Saved entries
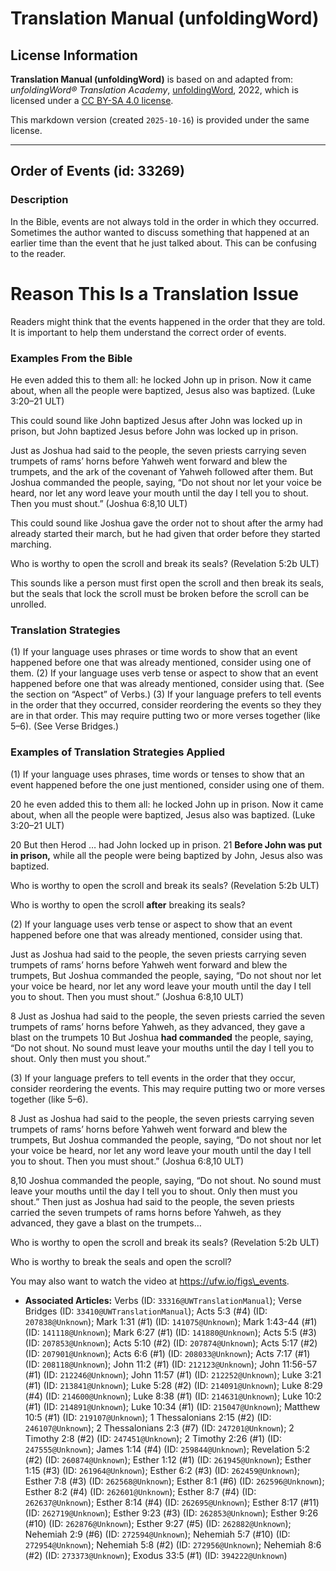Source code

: # Translation Manual (unfoldingWord)

## License Information

**Translation Manual (unfoldingWord)** is based on and adapted from: _unfoldingWord® Translation Academy_, [unfoldingWord](https://unfoldingword.org/utw), 2022, which is licensed under a [CC BY-SA 4.0 license](https://creativecommons.org/licenses/by-sa/4.0/legalcode.en).

This markdown version (created `2025-10-16`) is provided under the same license.



--------------------------------

## Order of Events (id: 33269)

### Description

In the Bible, events are not always told in the order in which they occurred. Sometimes the author wanted to discuss something that happened at an earlier time than the event that he just talked about. This can be confusing to the reader.

Reason This Is a Translation Issue
==================================

Readers might think that the events happened in the order that they are told. It is important to help them understand the correct order of events.

### Examples From the Bible

He even added this to them all: he locked John up in prison. Now it came about, when all the people were baptized, Jesus also was baptized. (Luke 3:20–21 ULT)

This could sound like John baptized Jesus after John was locked up in prison, but John baptized Jesus before John was locked up in prison.

Just as Joshua had said to the people, the seven priests carrying seven trumpets of rams’ horns before Yahweh went forward and blew the trumpets, and the ark of the covenant of Yahweh followed after them. But Joshua commanded the people, saying, “Do not shout nor let your voice be heard, nor let any word leave your mouth until the day I tell you to shout. Then you must shout.” (Joshua 6:8,10 ULT)

This could sound like Joshua gave the order not to shout after the army had already started their march, but he had given that order before they started marching.

Who is worthy to open the scroll and break its seals? (Revelation 5:2b ULT)

This sounds like a person must first open the scroll and then break its seals, but the seals that lock the scroll must be broken before the scroll can be unrolled.

### Translation Strategies

(1\) If your language uses phrases or time words to show that an event happened before one that was already mentioned, consider using one of them. (2\) If your language uses verb tense or aspect to show that an event happened before one that was already mentioned, consider using that. (See the section on “Aspect” of Verbs.) (3\) If your language prefers to tell events in the order that they occurred, consider reordering the events so they they are in that order. This may require putting two or more verses together (like 5–6\). (See Verse Bridges.)

### Examples of Translation Strategies Applied

(1\) If your language uses phrases, time words or tenses to show that an event happened before the one just mentioned, consider using one of them.

20 he even added this to them all: he locked John up in prison. Now it came about, when all the people were baptized, Jesus also was baptized. (Luke 3:20–21 ULT)

20 But then Herod … had John locked up in prison. 21 **Before John was put in prison,** while all the people were being baptized by John, Jesus also was baptized.

Who is worthy to open the scroll and break its seals? (Revelation 5:2b ULT)

Who is worthy to open the scroll **after** breaking its seals?

(2\) If your language uses verb tense or aspect to show that an event happened before one that was already mentioned, consider using that.

Just as Joshua had said to the people, the seven priests carrying seven trumpets of rams’ horns before Yahweh went forward and blew the trumpets, But Joshua commanded the people, saying, “Do not shout nor let your voice be heard, nor let any word leave your mouth until the day I tell you to shout. Then you must shout.” (Joshua 6:8,10 ULT)

8 Just as Joshua had said to the people, the seven priests carried the seven trumpets of rams’ horns before Yahweh, as they advanced, they gave a blast on the trumpets 10 But Joshua **had commanded** the people, saying, “Do not shout. No sound must leave your mouths until the day I tell you to shout. Only then must you shout.”

(3\) If your language prefers to tell events in the order that they occur, consider reordering the events. This may require putting two or more verses together (like 5–6\).

8 Just as Joshua had said to the people, the seven priests carrying seven trumpets of rams’ horns before Yahweh went forward and blew the trumpets, But Joshua commanded the people, saying, “Do not shout nor let your voice be heard, nor let any word leave your mouth until the day I tell you to shout. Then you must shout.” (Joshua 6:8,10 ULT)

8,10 Joshua commanded the people, saying, “Do not shout. No sound must leave your mouths until the day I tell you to shout. Only then must you shout.” Then just as Joshua had said to the people, the seven priests carried the seven trumpets of rams horns before Yahweh, as they advanced, they gave a blast on the trumpets…

Who is worthy to open the scroll and break its seals? (Revelation 5:2b ULT)

Who is worthy to break the seals and open the scroll?

You may also want to watch the video at https://ufw.io/figs\_events.

* **Associated Articles:** Verbs (ID: `33316@UWTranslationManual`); Verse Bridges (ID: `33410@UWTranslationManual`); Acts 5:3 (#4) (ID: `207838@Unknown`); Mark 1:31 (#1) (ID: `141075@Unknown`); Mark 1:43-44 (#1) (ID: `141118@Unknown`); Mark 6:27 (#1) (ID: `141880@Unknown`); Acts 5:5 (#3) (ID: `207853@Unknown`); Acts 5:10 (#2) (ID: `207874@Unknown`); Acts 5:17 (#2) (ID: `207901@Unknown`); Acts 6:6 (#1) (ID: `208033@Unknown`); Acts 7:17 (#1) (ID: `208118@Unknown`); John 11:2 (#1) (ID: `212123@Unknown`); John 11:56-57 (#1) (ID: `212246@Unknown`); John 11:57 (#1) (ID: `212252@Unknown`); Luke 3:21 (#1) (ID: `213841@Unknown`); Luke 5:28 (#2) (ID: `214091@Unknown`); Luke 8:29 (#4) (ID: `214600@Unknown`); Luke 8:38 (#1) (ID: `214631@Unknown`); Luke 10:2 (#1) (ID: `214891@Unknown`); Luke 10:34 (#1) (ID: `215047@Unknown`); Matthew 10:5 (#1) (ID: `219107@Unknown`); 1 Thessalonians 2:15 (#2) (ID: `246107@Unknown`); 2 Thessalonians 2:3 (#7) (ID: `247201@Unknown`); 2 Timothy 2:8 (#2) (ID: `247451@Unknown`); 2 Timothy 2:26 (#1) (ID: `247555@Unknown`); James 1:14 (#4) (ID: `259844@Unknown`); Revelation 5:2 (#2) (ID: `260874@Unknown`); Esther 1:12 (#1) (ID: `261945@Unknown`); Esther 1:15 (#3) (ID: `261964@Unknown`); Esther 6:2 (#3) (ID: `262459@Unknown`); Esther 7:8 (#3) (ID: `262568@Unknown`); Esther 8:1 (#6) (ID: `262596@Unknown`); Esther 8:2 (#4) (ID: `262601@Unknown`); Esther 8:7 (#4) (ID: `262637@Unknown`); Esther 8:14 (#4) (ID: `262695@Unknown`); Esther 8:17 (#11) (ID: `262719@Unknown`); Esther 9:23 (#3) (ID: `262853@Unknown`); Esther 9:26 (#10) (ID: `262876@Unknown`); Esther 9:27 (#5) (ID: `262882@Unknown`); Nehemiah 2:9 (#6) (ID: `272594@Unknown`); Nehemiah 5:7 (#10) (ID: `272954@Unknown`); Nehemiah 5:8 (#2) (ID: `272956@Unknown`); Nehemiah 8:6 (#2) (ID: `273373@Unknown`); Exodus 33:5 (#1) (ID: `394222@Unknown`)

#### [What you are asked to do]
Above are the records; print exactly the lines from the line with "## Order of Events (id: 33269)" to the line with "### Translation Strategies", including both, and nothing else.

#### [Response for this exercise]
## Order of Events (id: 33269)

### Description

In the Bible, events are not always told in the order in which they occurred. Sometimes the author wanted to discuss something that happened at an earlier time than the event that he just talked about. This can be confusing to the reader.

Reason This Is a Translation Issue
==================================

Readers might think that the events happened in the order that they are told. It is important to help them understand the correct order of events.

### Examples From the Bible

He even added this to them all: he locked John up in prison. Now it came about, when all the people were baptized, Jesus also was baptized. (Luke 3:20–21 ULT)

This could sound like John baptized Jesus after John was locked up in prison, but John baptized Jesus before John was locked up in prison.

Just as Joshua had said to the people, the seven priests carrying seven trumpets of rams’ horns before Yahweh went forward and blew the trumpets, and the ark of the covenant of Yahweh followed after them. But Joshua commanded the people, saying, “Do not shout nor let your voice be heard, nor let any word leave your mouth until the day I tell you to shout. Then you must shout.” (Joshua 6:8,10 ULT)

This could sound like Joshua gave the order not to shout after the army had already started their march, but he had given that order before they started marching.

Who is worthy to open the scroll and break its seals? (Revelation 5:2b ULT)

This sounds like a person must first open the scroll and then break its seals, but the seals that lock the scroll must be broken before the scroll can be unrolled.

### Translation Strategies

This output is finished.